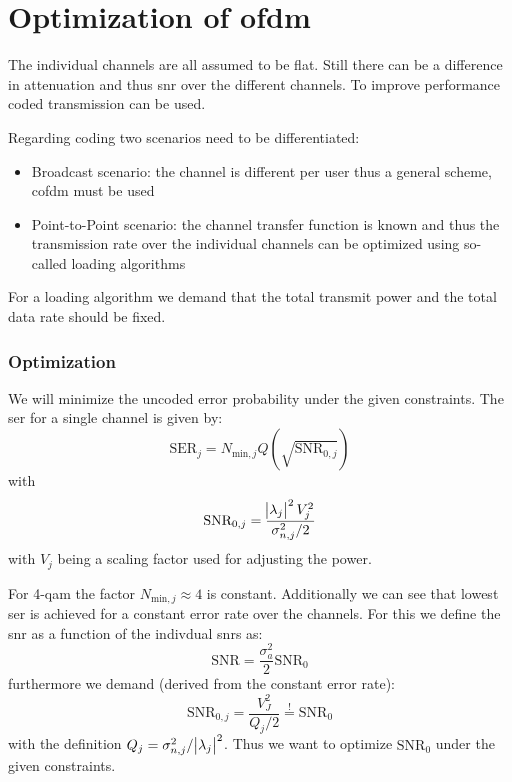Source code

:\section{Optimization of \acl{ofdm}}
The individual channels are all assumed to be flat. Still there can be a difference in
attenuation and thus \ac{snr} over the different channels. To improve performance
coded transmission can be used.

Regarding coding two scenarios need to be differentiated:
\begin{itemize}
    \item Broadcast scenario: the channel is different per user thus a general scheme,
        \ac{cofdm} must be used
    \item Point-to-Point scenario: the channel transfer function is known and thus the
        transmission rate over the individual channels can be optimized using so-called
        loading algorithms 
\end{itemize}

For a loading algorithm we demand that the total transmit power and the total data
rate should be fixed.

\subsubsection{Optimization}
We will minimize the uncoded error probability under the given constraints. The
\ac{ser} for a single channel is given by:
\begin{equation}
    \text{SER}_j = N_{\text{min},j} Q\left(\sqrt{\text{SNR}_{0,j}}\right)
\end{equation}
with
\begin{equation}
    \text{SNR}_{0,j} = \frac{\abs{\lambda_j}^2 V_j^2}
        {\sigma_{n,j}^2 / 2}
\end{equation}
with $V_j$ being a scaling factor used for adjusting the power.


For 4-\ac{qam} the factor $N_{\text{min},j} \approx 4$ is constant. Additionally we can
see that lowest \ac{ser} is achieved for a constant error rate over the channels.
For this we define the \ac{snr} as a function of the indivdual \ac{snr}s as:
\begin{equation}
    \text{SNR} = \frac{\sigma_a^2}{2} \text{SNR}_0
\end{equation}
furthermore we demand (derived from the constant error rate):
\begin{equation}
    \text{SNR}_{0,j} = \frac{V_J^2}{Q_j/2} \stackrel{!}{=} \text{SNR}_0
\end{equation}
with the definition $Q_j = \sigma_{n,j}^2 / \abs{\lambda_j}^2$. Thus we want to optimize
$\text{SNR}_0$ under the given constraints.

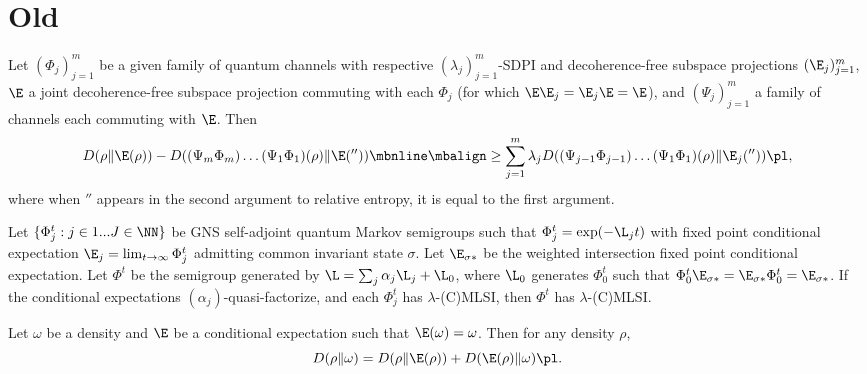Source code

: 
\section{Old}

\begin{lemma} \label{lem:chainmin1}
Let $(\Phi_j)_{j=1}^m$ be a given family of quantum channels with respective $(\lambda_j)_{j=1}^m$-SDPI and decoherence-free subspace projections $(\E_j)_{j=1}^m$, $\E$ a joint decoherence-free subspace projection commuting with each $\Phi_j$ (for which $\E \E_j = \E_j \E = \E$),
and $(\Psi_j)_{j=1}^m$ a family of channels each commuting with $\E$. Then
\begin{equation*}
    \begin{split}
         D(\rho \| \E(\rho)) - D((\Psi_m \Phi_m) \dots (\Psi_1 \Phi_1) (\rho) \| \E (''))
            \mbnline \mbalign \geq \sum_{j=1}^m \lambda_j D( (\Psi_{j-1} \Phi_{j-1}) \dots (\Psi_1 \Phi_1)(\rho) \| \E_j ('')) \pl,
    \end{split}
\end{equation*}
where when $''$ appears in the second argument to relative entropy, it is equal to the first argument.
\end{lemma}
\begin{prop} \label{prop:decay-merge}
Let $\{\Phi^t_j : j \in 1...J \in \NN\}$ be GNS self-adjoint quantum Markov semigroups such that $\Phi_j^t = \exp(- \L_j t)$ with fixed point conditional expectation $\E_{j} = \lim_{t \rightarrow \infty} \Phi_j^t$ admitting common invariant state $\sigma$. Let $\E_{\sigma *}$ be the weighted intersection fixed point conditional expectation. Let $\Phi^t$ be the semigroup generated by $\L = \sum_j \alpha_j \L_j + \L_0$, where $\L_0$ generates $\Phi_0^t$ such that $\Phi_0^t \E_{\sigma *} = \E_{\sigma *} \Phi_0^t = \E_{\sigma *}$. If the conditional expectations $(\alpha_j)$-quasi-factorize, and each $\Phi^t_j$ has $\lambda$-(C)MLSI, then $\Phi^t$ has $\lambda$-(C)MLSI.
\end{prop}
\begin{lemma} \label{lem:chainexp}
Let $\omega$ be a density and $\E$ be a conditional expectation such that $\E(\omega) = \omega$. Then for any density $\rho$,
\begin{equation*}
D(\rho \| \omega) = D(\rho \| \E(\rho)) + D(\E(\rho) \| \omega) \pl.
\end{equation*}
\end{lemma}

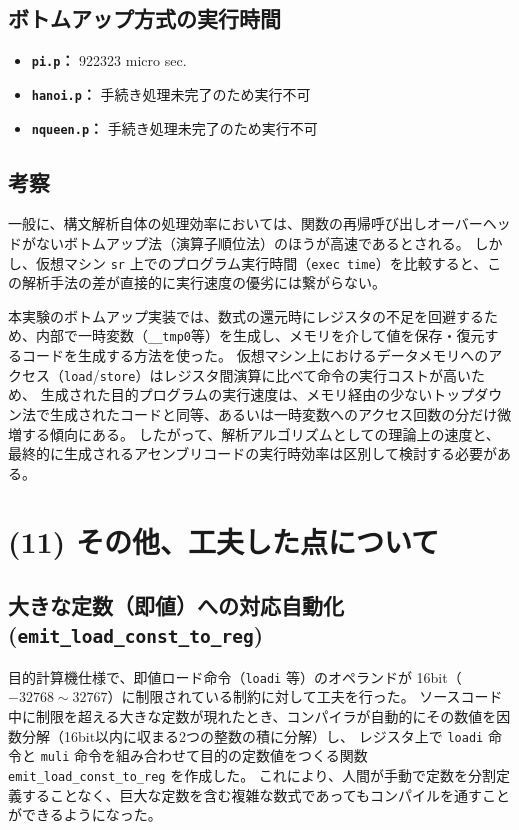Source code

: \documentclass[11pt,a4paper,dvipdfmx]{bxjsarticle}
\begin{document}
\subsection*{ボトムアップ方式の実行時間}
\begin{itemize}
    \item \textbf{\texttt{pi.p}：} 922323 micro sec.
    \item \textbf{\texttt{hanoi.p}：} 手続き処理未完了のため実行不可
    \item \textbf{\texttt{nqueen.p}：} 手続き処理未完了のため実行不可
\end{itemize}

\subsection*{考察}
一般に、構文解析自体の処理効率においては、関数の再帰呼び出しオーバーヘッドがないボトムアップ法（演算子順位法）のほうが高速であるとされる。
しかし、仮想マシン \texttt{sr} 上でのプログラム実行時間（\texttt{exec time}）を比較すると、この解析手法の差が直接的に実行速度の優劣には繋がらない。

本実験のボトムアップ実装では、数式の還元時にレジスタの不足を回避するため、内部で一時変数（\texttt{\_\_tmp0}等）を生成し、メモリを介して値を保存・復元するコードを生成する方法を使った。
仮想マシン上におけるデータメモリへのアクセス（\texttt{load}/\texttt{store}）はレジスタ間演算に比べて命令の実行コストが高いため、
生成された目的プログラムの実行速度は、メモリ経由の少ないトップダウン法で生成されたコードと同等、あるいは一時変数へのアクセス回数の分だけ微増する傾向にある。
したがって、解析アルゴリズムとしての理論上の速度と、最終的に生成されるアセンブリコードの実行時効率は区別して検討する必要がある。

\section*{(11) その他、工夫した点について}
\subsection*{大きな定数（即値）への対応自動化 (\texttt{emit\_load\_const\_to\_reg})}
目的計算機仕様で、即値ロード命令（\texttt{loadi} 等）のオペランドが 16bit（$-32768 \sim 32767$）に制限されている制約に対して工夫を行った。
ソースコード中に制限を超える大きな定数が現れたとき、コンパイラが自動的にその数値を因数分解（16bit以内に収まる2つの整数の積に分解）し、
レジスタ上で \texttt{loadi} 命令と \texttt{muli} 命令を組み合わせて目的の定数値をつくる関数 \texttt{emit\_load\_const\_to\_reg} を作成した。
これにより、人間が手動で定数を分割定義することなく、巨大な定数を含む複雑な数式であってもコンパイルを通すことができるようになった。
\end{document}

:::

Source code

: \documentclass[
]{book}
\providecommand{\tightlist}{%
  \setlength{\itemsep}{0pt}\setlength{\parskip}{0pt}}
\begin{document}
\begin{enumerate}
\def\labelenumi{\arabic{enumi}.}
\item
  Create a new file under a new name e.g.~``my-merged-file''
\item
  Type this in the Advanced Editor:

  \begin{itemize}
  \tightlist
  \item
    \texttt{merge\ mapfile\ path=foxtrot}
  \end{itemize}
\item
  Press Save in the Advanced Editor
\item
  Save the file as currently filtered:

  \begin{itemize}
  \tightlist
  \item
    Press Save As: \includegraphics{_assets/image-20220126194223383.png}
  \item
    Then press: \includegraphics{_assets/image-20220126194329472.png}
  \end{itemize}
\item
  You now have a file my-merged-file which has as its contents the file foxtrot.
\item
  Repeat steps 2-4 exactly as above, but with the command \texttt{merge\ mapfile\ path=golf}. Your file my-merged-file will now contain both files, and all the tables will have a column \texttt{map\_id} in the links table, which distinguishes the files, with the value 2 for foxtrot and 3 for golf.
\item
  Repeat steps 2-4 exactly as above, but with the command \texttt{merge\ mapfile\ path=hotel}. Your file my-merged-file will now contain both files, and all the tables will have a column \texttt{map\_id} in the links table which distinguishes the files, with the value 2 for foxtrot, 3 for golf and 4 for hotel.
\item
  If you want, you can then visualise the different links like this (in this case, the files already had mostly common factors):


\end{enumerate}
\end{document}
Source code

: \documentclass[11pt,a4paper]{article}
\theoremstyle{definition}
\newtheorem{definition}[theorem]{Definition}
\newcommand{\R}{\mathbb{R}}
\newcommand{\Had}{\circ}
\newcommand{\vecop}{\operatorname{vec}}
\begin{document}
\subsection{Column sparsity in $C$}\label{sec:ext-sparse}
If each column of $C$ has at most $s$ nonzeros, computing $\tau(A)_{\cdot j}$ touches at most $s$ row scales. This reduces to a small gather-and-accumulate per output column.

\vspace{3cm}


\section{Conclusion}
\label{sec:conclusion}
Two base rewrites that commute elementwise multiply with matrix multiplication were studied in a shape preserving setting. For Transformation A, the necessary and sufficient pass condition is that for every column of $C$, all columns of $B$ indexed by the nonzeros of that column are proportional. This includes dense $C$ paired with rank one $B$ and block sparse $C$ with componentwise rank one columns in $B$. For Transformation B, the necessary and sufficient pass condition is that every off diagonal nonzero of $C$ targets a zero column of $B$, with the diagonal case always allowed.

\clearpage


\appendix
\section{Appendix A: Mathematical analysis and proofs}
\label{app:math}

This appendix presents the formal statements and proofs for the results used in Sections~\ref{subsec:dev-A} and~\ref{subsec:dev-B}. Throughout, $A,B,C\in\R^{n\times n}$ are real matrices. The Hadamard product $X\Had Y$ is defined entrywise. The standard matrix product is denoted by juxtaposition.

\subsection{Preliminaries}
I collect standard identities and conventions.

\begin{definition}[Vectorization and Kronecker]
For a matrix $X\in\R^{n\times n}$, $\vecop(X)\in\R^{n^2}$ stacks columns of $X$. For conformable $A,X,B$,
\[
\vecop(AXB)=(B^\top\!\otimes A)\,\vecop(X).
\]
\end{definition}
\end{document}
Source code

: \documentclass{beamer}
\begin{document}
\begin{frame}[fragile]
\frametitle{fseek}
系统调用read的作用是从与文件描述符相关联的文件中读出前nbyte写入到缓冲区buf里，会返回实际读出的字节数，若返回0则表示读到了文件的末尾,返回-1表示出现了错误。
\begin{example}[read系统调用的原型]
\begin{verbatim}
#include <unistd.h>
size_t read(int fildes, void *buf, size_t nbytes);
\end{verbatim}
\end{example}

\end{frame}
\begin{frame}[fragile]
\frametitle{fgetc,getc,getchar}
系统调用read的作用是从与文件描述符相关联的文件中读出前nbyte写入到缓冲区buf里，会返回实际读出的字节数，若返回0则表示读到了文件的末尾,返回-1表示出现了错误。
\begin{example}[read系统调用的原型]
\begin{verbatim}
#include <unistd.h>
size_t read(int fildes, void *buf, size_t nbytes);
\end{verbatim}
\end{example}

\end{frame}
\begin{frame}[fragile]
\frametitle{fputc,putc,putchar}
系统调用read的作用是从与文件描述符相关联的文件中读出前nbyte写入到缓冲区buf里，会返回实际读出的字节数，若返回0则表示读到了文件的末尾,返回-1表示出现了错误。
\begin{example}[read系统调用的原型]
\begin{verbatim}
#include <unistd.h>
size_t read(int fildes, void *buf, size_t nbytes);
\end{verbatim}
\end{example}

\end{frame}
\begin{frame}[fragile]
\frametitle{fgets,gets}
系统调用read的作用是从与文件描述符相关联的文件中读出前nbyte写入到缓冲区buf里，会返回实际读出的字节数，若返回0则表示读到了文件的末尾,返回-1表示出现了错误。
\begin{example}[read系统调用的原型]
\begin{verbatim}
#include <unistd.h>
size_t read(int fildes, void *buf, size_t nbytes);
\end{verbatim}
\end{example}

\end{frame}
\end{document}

:::

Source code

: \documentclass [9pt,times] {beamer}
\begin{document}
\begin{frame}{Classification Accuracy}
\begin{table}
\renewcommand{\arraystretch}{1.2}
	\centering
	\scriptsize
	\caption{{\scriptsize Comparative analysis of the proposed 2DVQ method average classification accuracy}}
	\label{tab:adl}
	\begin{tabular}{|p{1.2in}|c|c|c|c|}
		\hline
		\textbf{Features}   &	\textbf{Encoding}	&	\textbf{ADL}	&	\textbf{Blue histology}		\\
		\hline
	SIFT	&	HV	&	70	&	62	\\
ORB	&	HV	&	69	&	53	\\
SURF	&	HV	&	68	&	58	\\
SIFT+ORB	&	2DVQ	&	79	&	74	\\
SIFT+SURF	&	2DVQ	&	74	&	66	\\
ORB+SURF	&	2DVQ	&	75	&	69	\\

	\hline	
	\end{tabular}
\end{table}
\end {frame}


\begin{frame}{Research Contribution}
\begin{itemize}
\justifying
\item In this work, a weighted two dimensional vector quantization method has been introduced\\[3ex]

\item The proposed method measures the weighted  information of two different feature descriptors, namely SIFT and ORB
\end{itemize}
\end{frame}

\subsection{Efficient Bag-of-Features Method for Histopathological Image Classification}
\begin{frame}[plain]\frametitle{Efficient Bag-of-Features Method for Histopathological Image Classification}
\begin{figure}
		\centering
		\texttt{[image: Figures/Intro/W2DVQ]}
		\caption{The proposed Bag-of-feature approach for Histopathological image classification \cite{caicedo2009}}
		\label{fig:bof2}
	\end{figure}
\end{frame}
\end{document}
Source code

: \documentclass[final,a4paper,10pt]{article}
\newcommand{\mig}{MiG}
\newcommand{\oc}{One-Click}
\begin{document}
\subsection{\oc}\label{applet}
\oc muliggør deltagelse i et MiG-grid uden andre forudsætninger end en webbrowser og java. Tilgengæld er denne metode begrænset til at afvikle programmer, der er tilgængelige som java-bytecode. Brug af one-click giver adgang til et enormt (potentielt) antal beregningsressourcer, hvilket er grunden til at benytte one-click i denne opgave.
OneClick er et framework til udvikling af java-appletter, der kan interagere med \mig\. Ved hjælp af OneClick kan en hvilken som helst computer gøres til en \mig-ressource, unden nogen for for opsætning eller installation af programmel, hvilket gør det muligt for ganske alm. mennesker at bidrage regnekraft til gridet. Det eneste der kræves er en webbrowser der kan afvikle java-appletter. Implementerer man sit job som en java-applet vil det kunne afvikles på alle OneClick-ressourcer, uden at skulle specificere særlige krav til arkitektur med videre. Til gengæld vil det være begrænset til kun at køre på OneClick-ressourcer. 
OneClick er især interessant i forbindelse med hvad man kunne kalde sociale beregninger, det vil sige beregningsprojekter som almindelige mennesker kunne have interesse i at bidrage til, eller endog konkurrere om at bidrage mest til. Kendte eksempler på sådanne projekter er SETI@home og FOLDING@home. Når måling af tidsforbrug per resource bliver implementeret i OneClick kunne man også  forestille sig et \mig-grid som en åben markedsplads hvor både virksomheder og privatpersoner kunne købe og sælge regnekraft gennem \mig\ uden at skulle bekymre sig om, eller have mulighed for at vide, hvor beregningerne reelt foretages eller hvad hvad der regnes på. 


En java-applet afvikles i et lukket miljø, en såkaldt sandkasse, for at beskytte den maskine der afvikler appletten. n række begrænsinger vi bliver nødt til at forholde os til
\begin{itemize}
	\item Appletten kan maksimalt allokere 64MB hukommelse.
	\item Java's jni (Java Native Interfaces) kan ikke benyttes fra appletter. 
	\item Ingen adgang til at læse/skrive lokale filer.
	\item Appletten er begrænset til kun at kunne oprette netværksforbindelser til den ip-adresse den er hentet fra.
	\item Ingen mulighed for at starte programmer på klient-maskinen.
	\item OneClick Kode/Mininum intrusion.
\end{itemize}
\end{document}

:::

• Task goal
From the records, copy out each line that includes the string "where".

• Solved exercise
where when $''$ appears in the second argument to relative entropy, it is equal to the first argument.
Let $\{\Phi^t_j : j \in 1...J \in \NN\}$ be GNS self-adjoint quantum Markov semigroups such that $\Phi_j^t = \exp(- \L_j t)$ with fixed point conditional expectation $\E_{j} = \lim_{t \rightarrow \infty} \Phi_j^t$ admitting common invariant state $\sigma$. Let $\E_{\sigma *}$ be the weighted intersection fixed point conditional expectation. Let $\Phi^t$ be the semigroup generated by $\L = \sum_j \alpha_j \L_j + \L_0$, where $\L_0$ generates $\Phi_0^t$ such that $\Phi_0^t \E_{\sigma *} = \E_{\sigma *} \Phi_0^t = \E_{\sigma *}$. If the conditional expectations $(\alpha_j)$-quasi-factorize, and each $\Phi^t_j$ has $\lambda$-(C)MLSI, then $\Phi^t$ has $\lambda$-(C)MLSI.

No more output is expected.